From source (dev mode)
pip install -e .[dev]
From wheels (CI artifacts)
Prebuilt wheels are still produced on tags via GitHub Actions. Download from the workflow artifacts or your release assets:
pip install rcfd-pcg-*.whl
CLI quickstart
rcfd-pcg --n 200000 --d 500 --eps 0.25 --lam 0 --tol 1e-6 --sparse --json
Real dataset quickstart (requires scikit-learn):
rcfd-pcg --real-dataset 20ng --n-features 1024 --eps 0.25 --tol 1e-6 --json --json-out results/bench_20ng.json
rcfd-pcg --real-dataset rcv1 --n-features 1024 --eps 0.25 --tol 1e-6 --json --json-out results/bench_rcv1.json
rcfd-pcg --real-dataset yearmsd --sample 100000 --eps 0.25 --tol 1e-6 --json --json-out results/bench_yearmsd.json
rcfd-pcg --real-dataset cahousing --eps 0.25 --tol 1e-6 --json --json-out results/bench_cahousing.json
Auto mode example (auto epsilon and tuned compression):
rcfd-pcg --n 20000 --d 200 --sparse --eps auto --json
Canonical benchmarks
Use the helper script to run consistent comparisons and optionally save JSON.

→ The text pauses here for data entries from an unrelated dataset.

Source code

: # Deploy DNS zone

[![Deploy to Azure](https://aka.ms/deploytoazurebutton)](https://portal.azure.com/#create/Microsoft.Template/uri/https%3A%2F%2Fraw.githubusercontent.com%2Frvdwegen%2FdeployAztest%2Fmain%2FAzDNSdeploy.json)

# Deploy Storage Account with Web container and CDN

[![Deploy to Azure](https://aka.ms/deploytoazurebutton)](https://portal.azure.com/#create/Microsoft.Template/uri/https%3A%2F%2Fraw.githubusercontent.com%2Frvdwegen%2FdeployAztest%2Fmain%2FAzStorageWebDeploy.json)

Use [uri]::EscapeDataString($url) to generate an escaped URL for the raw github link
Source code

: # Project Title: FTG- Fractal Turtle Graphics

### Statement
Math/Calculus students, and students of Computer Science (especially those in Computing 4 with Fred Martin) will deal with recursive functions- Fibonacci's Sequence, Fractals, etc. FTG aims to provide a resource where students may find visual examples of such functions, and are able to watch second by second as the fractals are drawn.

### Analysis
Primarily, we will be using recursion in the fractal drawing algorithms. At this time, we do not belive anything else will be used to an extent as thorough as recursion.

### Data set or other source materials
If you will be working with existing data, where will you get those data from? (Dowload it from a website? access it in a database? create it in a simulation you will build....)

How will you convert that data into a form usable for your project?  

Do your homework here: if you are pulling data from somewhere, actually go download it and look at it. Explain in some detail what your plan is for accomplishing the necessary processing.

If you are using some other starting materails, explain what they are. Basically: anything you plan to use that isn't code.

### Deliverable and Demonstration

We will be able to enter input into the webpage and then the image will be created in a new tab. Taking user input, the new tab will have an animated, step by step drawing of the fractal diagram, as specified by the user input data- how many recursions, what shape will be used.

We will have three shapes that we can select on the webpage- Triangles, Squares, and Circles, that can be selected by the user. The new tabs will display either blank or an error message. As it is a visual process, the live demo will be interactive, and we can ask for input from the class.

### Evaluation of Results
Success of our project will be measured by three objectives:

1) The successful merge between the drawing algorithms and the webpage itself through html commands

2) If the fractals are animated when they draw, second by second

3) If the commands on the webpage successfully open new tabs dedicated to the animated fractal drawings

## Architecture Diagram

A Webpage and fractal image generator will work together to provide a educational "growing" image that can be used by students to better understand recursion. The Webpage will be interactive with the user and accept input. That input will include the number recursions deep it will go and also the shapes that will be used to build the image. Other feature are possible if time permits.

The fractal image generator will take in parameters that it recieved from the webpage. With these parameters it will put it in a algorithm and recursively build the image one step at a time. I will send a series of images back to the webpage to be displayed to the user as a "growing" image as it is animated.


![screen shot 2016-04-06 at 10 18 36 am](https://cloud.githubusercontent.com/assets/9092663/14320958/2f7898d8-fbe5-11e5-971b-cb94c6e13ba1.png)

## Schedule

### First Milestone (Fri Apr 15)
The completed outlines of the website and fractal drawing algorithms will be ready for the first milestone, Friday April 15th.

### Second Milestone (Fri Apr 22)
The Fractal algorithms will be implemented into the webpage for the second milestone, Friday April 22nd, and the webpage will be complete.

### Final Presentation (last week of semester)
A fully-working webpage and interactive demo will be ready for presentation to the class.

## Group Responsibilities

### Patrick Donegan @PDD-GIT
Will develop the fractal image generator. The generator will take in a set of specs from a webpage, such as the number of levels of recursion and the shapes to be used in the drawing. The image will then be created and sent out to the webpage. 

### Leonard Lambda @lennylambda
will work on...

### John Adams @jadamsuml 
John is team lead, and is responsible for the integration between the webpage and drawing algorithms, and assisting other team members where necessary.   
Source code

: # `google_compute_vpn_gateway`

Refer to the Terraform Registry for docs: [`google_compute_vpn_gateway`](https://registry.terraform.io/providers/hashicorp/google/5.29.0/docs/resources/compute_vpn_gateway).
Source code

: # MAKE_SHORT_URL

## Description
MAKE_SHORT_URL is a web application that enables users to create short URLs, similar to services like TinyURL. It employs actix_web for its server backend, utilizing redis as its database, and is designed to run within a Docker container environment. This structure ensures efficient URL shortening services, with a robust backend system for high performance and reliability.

Sparse scenario (n≈20k, d≈200):
python -m examples.benchmark_canonical --scenario synthetic_sparse \
--n 20000 --d 200 --repeats 3 --eps 0.25 --threads-compare 1,2 --json \
--out-json bench_canonical_sparse.json
Dense scenario (n≈5k, d≈400):
python -m examples.benchmark_canonical --scenario synthetic_dense \
--n 5000 --d 400 --repeats 2 --eps 0.25 --threads-compare 1,2 --json \
--out-json bench_canonical_dense.json
Recsys-like tall-skinny scenario (n≈500k, d≈200):
python -m examples.benchmark_canonical --scenario recsys_like \
--n 500000 --d 200 --repeats 3 --eps 0.25 --threads-compare 1,2 --json \
--out-json results/bench_recsys_like.json
Ill-conditioned dense scenario (n≈20k, d≈200):
python -m examples.benchmark_canonical --scenario ill_conditioned \
--n 20000 --d 200 --repeats 3 --eps 0.25 --threads-compare 1,2 --json \
--out-json results/bench_ill_cond.json
Recommendation helper (choose ε/compression/threads for your regime):
rcfd-pcg --d 200 --sparse --density 0.05 --recommend --json
Demo service (optional)
pip install fastapi uvicorn
uvicorn examples.service:app --host 0.0.0.0 --port 8000
Hardening knobs (env):
RCFD_SERVICE_MAX_BODY(bytes, default 5_000_000)RCFD_SERVICE_SOLVE_TIMEOUT_S(float seconds, default 15.0)RCFD_SERVICE_REQUIRE_TOKEN=1andRCFD_SERVICE_TOKEN=...
Example request:
curl -X POST "http://localhost:8000/solve" \
-H "Content-Type: application/json" \
-H "x-token: $RCFD_SERVICE_TOKEN" \
-d '{"A": [[1.0,2.0],[3.0,4.0]], "b": [1.0,0.0], "eps": 0.25, "tol": 1e-6}'
Regime chooser (quick guidance)
- Sparse, moderate d (128 ≤ d ≤ 512; density ≤ 0.05)
- Use:
--eps auto(→ ε≈0.15), randomized compression with oversampling≈12 and power≈1,--threads 2 - Example:
rcfd-pcg --n 20000 --d 200 --sparse --eps auto --json
- Use:
- Larger d or denser matrices
- Use:
--eps auto(ε≈0.25 up to d<2048, else 0.35), randomized compression with oversampling 8–12, power 0–1,--threads 1 - Example:
rcfd-pcg --n 100000 --d 1000 --sparse --eps auto --json
- Use:
- Exact compression fallback
- For small dense d<256, exact eigendecomp (
--compression eigh) can be competitive; an incremental variant--compression eigh_incis also available.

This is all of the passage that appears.